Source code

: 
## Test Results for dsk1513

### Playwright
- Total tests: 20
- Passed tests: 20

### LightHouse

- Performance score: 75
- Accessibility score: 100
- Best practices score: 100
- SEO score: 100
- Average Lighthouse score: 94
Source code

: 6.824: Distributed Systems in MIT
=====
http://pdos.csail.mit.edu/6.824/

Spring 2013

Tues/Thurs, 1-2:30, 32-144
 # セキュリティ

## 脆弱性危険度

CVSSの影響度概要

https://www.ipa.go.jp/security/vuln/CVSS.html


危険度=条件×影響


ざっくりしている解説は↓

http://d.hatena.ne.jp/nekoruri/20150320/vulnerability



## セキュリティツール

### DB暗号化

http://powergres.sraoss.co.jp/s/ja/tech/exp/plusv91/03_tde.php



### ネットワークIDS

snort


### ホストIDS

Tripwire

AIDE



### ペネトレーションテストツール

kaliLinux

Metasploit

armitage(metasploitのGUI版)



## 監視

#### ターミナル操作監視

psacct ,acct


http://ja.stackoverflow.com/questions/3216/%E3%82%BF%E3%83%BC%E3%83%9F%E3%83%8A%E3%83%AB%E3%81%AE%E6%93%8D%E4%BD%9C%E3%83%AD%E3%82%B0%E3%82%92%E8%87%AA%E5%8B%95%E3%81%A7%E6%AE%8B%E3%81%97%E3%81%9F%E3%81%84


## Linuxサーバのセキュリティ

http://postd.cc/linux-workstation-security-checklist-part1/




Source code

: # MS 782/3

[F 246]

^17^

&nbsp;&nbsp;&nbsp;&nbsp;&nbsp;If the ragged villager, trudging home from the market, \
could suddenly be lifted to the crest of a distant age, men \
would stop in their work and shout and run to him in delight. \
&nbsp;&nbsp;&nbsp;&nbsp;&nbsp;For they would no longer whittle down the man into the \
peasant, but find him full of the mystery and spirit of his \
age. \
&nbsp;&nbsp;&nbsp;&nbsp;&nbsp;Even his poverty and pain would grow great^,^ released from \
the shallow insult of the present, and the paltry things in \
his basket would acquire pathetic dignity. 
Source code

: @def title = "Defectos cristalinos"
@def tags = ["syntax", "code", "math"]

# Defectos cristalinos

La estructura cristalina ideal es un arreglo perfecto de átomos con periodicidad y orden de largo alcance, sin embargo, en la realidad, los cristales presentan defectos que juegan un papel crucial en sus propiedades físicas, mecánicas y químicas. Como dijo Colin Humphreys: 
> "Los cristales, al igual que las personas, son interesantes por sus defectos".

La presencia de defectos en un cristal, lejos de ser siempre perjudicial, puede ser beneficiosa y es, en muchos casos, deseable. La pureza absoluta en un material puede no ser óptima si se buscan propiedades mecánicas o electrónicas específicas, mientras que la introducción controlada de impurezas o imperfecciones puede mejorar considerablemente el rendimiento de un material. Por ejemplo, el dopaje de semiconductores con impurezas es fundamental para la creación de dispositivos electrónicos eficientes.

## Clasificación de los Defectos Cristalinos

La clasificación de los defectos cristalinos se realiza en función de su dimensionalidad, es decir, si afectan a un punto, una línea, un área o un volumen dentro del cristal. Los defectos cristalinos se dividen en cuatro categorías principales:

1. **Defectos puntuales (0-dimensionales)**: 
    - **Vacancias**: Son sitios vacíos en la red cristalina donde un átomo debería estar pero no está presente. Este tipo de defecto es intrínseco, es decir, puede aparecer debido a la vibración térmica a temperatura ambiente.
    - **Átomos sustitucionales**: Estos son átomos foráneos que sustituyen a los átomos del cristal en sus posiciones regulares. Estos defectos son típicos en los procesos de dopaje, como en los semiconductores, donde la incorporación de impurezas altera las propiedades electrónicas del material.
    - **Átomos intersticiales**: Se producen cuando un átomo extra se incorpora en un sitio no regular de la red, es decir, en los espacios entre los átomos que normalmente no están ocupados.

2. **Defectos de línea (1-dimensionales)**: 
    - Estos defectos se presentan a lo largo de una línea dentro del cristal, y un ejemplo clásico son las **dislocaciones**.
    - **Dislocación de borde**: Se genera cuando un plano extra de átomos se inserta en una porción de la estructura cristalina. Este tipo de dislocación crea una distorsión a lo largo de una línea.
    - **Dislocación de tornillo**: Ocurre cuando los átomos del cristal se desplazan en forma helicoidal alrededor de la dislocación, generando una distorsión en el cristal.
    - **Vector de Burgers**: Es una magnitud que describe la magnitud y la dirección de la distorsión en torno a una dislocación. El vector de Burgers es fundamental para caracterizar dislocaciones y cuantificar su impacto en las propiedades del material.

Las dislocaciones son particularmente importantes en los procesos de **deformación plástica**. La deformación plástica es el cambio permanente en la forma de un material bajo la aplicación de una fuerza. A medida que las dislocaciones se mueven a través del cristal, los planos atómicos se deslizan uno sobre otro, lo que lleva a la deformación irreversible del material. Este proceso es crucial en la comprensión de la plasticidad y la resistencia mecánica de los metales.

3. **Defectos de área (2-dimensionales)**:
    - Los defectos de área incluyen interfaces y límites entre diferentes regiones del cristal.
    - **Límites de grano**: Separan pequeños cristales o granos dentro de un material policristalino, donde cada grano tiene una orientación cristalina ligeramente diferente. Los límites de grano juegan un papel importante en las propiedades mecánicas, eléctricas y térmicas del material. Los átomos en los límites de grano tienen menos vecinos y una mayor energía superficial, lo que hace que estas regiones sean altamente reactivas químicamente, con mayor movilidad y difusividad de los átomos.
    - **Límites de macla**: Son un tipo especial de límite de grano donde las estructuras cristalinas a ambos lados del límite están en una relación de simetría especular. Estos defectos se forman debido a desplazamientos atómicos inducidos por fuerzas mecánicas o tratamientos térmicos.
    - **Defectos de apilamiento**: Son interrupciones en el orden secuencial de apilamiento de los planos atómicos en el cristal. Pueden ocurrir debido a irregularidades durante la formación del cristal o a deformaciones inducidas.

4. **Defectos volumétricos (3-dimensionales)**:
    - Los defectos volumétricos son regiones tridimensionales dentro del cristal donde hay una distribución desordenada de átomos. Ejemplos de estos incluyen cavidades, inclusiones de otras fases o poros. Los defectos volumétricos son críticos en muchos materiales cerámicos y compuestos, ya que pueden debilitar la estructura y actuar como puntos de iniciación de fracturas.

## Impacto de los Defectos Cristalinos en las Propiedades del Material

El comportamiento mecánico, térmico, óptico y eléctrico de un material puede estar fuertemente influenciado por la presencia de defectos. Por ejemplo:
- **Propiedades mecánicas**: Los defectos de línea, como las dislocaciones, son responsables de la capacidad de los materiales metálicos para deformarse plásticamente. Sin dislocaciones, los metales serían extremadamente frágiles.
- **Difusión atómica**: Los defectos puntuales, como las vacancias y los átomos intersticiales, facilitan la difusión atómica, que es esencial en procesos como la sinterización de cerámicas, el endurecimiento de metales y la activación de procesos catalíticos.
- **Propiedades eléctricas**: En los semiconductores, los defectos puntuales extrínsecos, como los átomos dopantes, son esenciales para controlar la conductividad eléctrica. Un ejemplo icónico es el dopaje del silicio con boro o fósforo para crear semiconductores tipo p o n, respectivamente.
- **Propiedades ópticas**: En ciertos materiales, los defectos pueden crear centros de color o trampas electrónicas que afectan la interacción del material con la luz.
┄┄┄┄┄┄┄┄┄┄
» **WHAT TO DO**
What this exercise asks for is an exact copy of all the records.

» **WRITTEN REPLY**
Source code

: 
## Test Results for dsk1513

### Playwright
- Total tests: 20
- Passed tests: 20

### LightHouse

- Performance score: 75
- Accessibility score: 100
- Best practices score: 100
- SEO score: 100
- Average Lighthouse score: 94
Source code

: 6.824: Distributed Systems in MIT
=====
http://pdos.csail.mit.edu/6.824/

Spring 2013

Tues/Thurs, 1-2:30, 32-144
 # セキュリティ

## 脆弱性危険度

CVSSの影響度概要

https://www.ipa.go.jp/security/vuln/CVSS.html


危険度=条件×影響


ざっくりしている解説は↓

http://d.hatena.ne.jp/nekoruri/20150320/vulnerability



## セキュリティツール

### DB暗号化

http://powergres.sraoss.co.jp/s/ja/tech/exp/plusv91/03_tde.php



### ネットワークIDS

snort


### ホストIDS

Tripwire

AIDE



### ペネトレーションテストツール

kaliLinux

Metasploit

armitage(metasploitのGUI版)



## 監視

#### ターミナル操作監視

psacct ,acct


http://ja.stackoverflow.com/questions/3216/%E3%82%BF%E3%83%BC%E3%83%9F%E3%83%8A%E3%83%AB%E3%81%AE%E6%93%8D%E4%BD%9C%E3%83%AD%E3%82%B0%E3%82%92%E8%87%AA%E5%8B%95%E3%81%A7%E6%AE%8B%E3%81%97%E3%81%9F%E3%81%84


## Linuxサーバのセキュリティ

http://postd.cc/linux-workstation-security-checklist-part1/




Source code

: # MS 782/3

[F 246]

^17^

&nbsp;&nbsp;&nbsp;&nbsp;&nbsp;If the ragged villager, trudging home from the market, \
could suddenly be lifted to the crest of a distant age, men \
would stop in their work and shout and run to him in delight. \
&nbsp;&nbsp;&nbsp;&nbsp;&nbsp;For they would no longer whittle down the man into the \
peasant, but find him full of the mystery and spirit of his \
age. \
&nbsp;&nbsp;&nbsp;&nbsp;&nbsp;Even his poverty and pain would grow great^,^ released from \
the shallow insult of the present, and the paltry things in \
his basket would acquire pathetic dignity. 
Source code

: @def title = "Defectos cristalinos"
@def tags = ["syntax", "code", "math"]

# Defectos cristalinos

La estructura cristalina ideal es un arreglo perfecto de átomos con periodicidad y orden de largo alcance, sin embargo, en la realidad, los cristales presentan defectos que juegan un papel crucial en sus propiedades físicas, mecánicas y químicas. Como dijo Colin Humphreys: 
> "Los cristales, al igual que las personas, son interesantes por sus defectos".

La presencia de defectos en un cristal, lejos de ser siempre perjudicial, puede ser beneficiosa y es, en muchos casos, deseable. La pureza absoluta en un material puede no ser óptima si se buscan propiedades mecánicas o electrónicas específicas, mientras que la introducción controlada de impurezas o imperfecciones puede mejorar considerablemente el rendimiento de un material. Por ejemplo, el dopaje de semiconductores con impurezas es fundamental para la creación de dispositivos electrónicos eficientes.

## Clasificación de los Defectos Cristalinos

La clasificación de los defectos cristalinos se realiza en función de su dimensionalidad, es decir, si afectan a un punto, una línea, un área o un volumen dentro del cristal. Los defectos cristalinos se dividen en cuatro categorías principales:

1. **Defectos puntuales (0-dimensionales)**: 
    - **Vacancias**: Son sitios vacíos en la red cristalina donde un átomo debería estar pero no está presente. Este tipo de defecto es intrínseco, es decir, puede aparecer debido a la vibración térmica a temperatura ambiente.
    - **Átomos sustitucionales**: Estos son átomos foráneos que sustituyen a los átomos del cristal en sus posiciones regulares. Estos defectos son típicos en los procesos de dopaje, como en los semiconductores, donde la incorporación de impurezas altera las propiedades electrónicas del material.
    - **Átomos intersticiales**: Se producen cuando un átomo extra se incorpora en un sitio no regular de la red, es decir, en los espacios entre los átomos que normalmente no están ocupados.

2. **Defectos de línea (1-dimensionales)**: 
    - Estos defectos se presentan a lo largo de una línea dentro del cristal, y un ejemplo clásico son las **dislocaciones**.
    - **Dislocación de borde**: Se genera cuando un plano extra de átomos se inserta en una porción de la estructura cristalina. Este tipo de dislocación crea una distorsión a lo largo de una línea.
    - **Dislocación de tornillo**: Ocurre cuando los átomos del cristal se desplazan en forma helicoidal alrededor de la dislocación, generando una distorsión en el cristal.
    - **Vector de Burgers**: Es una magnitud que describe la magnitud y la dirección de la distorsión en torno a una dislocación. El vector de Burgers es fundamental para caracterizar dislocaciones y cuantificar su impacto en las propiedades del material.

Las dislocaciones son particularmente importantes en los procesos de **deformación plástica**. La deformación plástica es el cambio permanente en la forma de un material bajo la aplicación de una fuerza. A medida que las dislocaciones se mueven a través del cristal, los planos atómicos se deslizan uno sobre otro, lo que lleva a la deformación irreversible del material. Este proceso es crucial en la comprensión de la plasticidad y la resistencia mecánica de los metales.

3. **Defectos de área (2-dimensionales)**:
    - Los defectos de área incluyen interfaces y límites entre diferentes regiones del cristal.
    - **Límites de grano**: Separan pequeños cristales o granos dentro de un material policristalino, donde cada grano tiene una orientación cristalina ligeramente diferente. Los límites de grano juegan un papel importante en las propiedades mecánicas, eléctricas y térmicas del material. Los átomos en los límites de grano tienen menos vecinos y una mayor energía superficial, lo que hace que estas regiones sean altamente reactivas químicamente, con mayor movilidad y difusividad de los átomos.
    - **Límites de macla**: Son un tipo especial de límite de grano donde las estructuras cristalinas a ambos lados del límite están en una relación de simetría especular. Estos defectos se forman debido a desplazamientos atómicos inducidos por fuerzas mecánicas o tratamientos térmicos.
    - **Defectos de apilamiento**: Son interrupciones en el orden secuencial de apilamiento de los planos atómicos en el cristal. Pueden ocurrir debido a irregularidades durante la formación del cristal o a deformaciones inducidas.

4. **Defectos volumétricos (3-dimensionales)**:
    - Los defectos volumétricos son regiones tridimensionales dentro del cristal donde hay una distribución desordenada de átomos. Ejemplos de estos incluyen cavidades, inclusiones de otras fases o poros. Los defectos volumétricos son críticos en muchos materiales cerámicos y compuestos, ya que pueden debilitar la estructura y actuar como puntos de iniciación de fracturas.

## Impacto de los Defectos Cristalinos en las Propiedades del Material

El comportamiento mecánico, térmico, óptico y eléctrico de un material puede estar fuertemente influenciado por la presencia de defectos. Por ejemplo:
- **Propiedades mecánicas**: Los defectos de línea, como las dislocaciones, son responsables de la capacidad de los materiales metálicos para deformarse plásticamente. Sin dislocaciones, los metales serían extremadamente frágiles.
- **Difusión atómica**: Los defectos puntuales, como las vacancias y los átomos intersticiales, facilitan la difusión atómica, que es esencial en procesos como la sinterización de cerámicas, el endurecimiento de metales y la activación de procesos catalíticos.
- **Propiedades eléctricas**: En los semiconductores, los defectos puntuales extrínsecos, como los átomos dopantes, son esenciales para controlar la conductividad eléctrica. Un ejemplo icónico es el dopaje del silicio con boro o fósforo para crear semiconductores tipo p o n, respectivamente.
- **Propiedades ópticas**: En ciertos materiales, los defectos pueden crear centros de color o trampas electrónicas que afectan la interacción del material con la luz.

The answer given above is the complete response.